(THE PROBLEM):
Please repeat the lines below, exactly and only, from the one that holds "registro dos telefones." through the one that holds "Identidade Funcional(<ins>cpf</ins>, dtEmissao, funcao, cpf)".

(Stored data)

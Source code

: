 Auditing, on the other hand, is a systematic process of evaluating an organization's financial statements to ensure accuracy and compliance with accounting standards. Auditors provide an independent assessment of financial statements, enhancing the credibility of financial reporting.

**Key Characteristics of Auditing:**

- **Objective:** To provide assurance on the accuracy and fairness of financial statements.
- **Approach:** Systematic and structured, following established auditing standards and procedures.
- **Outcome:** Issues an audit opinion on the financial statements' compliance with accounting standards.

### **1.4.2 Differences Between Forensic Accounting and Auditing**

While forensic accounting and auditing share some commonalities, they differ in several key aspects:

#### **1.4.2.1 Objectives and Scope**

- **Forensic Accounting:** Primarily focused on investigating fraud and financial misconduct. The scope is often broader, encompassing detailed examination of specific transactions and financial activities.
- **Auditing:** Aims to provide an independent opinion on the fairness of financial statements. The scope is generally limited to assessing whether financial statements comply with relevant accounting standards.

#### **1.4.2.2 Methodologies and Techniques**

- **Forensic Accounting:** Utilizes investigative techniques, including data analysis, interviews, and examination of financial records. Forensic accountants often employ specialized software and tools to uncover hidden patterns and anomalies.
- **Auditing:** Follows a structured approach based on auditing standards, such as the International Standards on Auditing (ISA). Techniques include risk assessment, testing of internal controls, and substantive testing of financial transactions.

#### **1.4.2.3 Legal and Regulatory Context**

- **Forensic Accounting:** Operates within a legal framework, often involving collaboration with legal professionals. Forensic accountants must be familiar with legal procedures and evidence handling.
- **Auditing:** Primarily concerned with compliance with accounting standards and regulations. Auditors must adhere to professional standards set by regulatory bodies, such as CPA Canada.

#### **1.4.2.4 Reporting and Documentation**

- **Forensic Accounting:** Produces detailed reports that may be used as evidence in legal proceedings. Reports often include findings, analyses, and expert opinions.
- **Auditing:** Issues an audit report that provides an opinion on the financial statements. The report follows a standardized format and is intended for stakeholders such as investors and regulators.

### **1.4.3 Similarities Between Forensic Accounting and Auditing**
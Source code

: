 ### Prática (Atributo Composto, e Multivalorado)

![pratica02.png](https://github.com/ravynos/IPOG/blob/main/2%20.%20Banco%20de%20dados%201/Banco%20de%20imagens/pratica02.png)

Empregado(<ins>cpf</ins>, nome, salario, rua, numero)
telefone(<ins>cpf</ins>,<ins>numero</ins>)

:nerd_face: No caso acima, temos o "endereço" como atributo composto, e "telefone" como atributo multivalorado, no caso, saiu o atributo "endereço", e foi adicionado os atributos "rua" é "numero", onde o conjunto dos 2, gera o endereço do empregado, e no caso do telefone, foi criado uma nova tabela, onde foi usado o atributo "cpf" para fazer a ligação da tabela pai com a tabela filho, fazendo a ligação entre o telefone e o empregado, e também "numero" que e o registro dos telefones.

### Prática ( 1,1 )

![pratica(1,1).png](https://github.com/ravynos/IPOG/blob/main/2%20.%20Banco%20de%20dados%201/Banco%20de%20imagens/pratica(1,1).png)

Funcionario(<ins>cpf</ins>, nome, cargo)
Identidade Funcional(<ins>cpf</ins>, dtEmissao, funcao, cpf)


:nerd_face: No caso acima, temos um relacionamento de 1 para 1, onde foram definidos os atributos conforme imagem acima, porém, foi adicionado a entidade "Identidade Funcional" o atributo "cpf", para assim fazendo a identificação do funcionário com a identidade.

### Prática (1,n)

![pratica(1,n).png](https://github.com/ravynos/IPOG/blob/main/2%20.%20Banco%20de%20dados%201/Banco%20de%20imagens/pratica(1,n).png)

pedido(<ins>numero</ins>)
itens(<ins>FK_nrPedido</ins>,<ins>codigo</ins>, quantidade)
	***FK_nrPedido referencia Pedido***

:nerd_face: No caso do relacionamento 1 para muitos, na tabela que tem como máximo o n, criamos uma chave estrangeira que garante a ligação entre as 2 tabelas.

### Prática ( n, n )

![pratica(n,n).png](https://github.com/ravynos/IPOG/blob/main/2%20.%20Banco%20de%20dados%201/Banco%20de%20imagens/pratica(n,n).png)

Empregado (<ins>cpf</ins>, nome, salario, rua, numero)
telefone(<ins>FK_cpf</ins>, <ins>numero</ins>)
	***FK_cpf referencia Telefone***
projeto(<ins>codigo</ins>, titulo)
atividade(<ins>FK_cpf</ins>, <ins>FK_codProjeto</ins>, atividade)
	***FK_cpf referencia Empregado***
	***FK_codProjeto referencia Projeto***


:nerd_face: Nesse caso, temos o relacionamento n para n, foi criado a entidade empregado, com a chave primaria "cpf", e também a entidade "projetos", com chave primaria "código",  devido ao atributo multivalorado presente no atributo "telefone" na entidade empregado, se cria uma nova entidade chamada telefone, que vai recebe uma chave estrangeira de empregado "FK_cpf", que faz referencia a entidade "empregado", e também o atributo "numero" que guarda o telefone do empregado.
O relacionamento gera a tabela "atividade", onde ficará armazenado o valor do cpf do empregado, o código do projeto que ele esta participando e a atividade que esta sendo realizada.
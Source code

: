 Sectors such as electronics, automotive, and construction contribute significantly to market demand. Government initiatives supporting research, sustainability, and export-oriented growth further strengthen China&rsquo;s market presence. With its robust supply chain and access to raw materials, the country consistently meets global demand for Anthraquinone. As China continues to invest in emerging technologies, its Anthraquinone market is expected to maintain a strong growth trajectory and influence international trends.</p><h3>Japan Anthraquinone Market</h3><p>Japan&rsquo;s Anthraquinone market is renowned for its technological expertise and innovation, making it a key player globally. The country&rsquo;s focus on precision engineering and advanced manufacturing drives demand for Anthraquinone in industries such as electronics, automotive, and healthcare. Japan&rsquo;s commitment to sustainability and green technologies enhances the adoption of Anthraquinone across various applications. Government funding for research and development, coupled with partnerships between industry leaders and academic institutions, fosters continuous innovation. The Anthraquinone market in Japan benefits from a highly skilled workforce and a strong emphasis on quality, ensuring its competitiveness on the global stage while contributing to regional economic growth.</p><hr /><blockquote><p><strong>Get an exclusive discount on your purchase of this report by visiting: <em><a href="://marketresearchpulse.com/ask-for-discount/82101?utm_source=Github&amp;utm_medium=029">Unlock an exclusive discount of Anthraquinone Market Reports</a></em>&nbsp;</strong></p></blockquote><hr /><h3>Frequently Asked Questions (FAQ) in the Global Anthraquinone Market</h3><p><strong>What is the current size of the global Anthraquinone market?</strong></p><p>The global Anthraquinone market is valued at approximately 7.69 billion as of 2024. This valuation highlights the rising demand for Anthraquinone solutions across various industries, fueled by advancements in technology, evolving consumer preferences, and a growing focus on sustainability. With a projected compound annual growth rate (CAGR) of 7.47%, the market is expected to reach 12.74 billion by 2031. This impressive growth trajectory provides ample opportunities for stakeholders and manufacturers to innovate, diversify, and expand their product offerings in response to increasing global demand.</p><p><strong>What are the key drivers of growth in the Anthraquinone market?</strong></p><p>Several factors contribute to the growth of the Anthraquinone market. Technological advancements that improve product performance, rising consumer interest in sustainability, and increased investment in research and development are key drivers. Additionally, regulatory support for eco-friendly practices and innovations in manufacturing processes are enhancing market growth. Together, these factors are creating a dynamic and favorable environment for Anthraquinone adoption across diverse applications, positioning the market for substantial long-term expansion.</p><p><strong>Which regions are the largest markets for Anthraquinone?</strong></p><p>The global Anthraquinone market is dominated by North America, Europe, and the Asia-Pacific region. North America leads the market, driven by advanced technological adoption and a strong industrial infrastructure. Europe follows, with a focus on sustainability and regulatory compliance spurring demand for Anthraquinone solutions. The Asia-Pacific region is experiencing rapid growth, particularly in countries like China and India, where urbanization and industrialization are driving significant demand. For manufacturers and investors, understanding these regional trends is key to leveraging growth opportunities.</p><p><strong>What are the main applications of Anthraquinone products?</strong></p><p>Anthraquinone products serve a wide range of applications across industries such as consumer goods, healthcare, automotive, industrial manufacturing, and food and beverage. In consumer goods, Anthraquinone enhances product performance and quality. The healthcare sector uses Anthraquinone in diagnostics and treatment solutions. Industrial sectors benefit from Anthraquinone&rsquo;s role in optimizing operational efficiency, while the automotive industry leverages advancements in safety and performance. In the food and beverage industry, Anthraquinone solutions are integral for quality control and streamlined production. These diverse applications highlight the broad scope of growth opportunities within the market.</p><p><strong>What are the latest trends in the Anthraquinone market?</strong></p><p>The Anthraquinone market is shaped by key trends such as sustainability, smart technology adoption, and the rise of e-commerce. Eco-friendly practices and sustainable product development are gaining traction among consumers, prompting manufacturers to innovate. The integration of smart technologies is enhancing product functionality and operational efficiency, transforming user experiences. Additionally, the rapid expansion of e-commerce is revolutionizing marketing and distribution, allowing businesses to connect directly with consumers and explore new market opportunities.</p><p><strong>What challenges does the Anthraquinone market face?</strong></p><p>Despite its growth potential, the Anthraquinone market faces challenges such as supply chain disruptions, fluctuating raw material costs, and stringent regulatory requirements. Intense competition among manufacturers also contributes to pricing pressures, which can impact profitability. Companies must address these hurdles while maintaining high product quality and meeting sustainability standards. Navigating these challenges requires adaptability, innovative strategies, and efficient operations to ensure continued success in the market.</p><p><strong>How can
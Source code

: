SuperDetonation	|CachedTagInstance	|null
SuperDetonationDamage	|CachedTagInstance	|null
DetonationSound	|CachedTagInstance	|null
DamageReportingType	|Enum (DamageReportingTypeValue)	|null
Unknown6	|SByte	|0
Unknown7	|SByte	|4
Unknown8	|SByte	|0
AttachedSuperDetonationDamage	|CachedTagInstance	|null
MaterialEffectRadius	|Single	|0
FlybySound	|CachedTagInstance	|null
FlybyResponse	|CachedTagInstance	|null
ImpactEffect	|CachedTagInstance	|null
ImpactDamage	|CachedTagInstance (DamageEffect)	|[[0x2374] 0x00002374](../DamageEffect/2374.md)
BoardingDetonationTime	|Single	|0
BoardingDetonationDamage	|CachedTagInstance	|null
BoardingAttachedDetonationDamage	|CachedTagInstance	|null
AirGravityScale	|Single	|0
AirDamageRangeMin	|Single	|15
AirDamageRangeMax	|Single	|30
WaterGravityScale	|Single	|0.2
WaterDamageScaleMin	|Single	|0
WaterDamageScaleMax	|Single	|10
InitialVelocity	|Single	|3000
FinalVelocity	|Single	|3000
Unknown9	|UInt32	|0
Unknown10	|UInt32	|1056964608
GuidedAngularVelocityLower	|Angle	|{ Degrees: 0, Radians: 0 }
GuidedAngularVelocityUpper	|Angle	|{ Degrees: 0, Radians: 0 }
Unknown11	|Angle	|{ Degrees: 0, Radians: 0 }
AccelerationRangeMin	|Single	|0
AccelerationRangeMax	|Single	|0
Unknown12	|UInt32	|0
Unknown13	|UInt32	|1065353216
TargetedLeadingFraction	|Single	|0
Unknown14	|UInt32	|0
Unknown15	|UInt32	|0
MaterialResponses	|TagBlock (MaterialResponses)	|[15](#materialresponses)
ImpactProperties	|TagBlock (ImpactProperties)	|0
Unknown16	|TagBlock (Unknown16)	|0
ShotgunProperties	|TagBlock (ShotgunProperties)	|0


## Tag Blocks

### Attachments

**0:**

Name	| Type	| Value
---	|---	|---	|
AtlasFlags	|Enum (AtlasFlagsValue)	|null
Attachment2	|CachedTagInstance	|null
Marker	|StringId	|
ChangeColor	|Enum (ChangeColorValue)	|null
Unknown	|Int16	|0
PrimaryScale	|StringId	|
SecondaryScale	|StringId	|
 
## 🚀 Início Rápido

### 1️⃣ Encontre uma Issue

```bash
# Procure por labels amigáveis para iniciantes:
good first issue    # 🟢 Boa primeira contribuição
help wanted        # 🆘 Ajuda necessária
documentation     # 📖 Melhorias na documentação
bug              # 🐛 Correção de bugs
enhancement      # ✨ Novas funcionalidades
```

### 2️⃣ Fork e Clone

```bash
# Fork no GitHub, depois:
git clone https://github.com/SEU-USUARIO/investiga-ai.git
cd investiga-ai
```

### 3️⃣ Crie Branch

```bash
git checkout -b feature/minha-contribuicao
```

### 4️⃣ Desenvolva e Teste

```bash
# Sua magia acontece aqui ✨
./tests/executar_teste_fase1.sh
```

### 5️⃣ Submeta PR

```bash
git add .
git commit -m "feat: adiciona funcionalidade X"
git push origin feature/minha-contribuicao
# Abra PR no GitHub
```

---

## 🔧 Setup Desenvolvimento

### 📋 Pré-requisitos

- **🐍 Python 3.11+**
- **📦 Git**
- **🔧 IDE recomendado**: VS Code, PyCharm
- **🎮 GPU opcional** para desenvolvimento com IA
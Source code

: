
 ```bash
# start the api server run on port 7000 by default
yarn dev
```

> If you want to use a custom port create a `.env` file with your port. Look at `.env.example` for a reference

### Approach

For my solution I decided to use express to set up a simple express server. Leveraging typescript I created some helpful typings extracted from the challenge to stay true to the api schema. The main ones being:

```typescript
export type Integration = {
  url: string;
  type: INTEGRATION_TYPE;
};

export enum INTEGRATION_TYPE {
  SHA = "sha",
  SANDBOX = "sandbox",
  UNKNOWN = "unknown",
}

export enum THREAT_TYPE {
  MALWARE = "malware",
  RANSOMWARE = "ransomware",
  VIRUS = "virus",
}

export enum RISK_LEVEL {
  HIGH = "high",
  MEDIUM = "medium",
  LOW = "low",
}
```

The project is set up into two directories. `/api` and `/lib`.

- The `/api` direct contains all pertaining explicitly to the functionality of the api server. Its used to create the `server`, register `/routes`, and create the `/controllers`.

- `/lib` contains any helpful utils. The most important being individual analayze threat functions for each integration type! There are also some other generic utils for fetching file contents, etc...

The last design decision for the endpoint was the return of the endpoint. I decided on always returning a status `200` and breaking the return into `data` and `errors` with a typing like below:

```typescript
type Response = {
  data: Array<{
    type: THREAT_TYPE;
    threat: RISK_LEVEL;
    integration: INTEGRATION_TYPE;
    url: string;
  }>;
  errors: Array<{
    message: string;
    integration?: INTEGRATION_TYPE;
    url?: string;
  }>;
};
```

(ANSWER TO THE PROBLEM):
:nerd_face: No caso acima, temos o "endereço" como atributo composto, e "telefone" como atributo multivalorado, no caso, saiu o atributo "endereço", e foi adicionado os atributos "rua" é "numero", onde o conjunto dos 2, gera o endereço do empregado, e no caso do telefone, foi criado uma nova tabela, onde foi usado o atributo "cpf" para fazer a ligação da tabela pai com a tabela filho, fazendo a ligação entre o telefone e o empregado, e também "numero" que e o registro dos telefones.

### Prática ( 1,1 )

![pratica(1,1).png](https://github.com/ravynos/IPOG/blob/main/2%20.%20Banco%20de%20dados%201/Banco%20de%20imagens/pratica(1,1).png)

Funcionario(<ins>cpf</ins>, nome, cargo)
Identidade Funcional(<ins>cpf</ins>, dtEmissao, funcao, cpf)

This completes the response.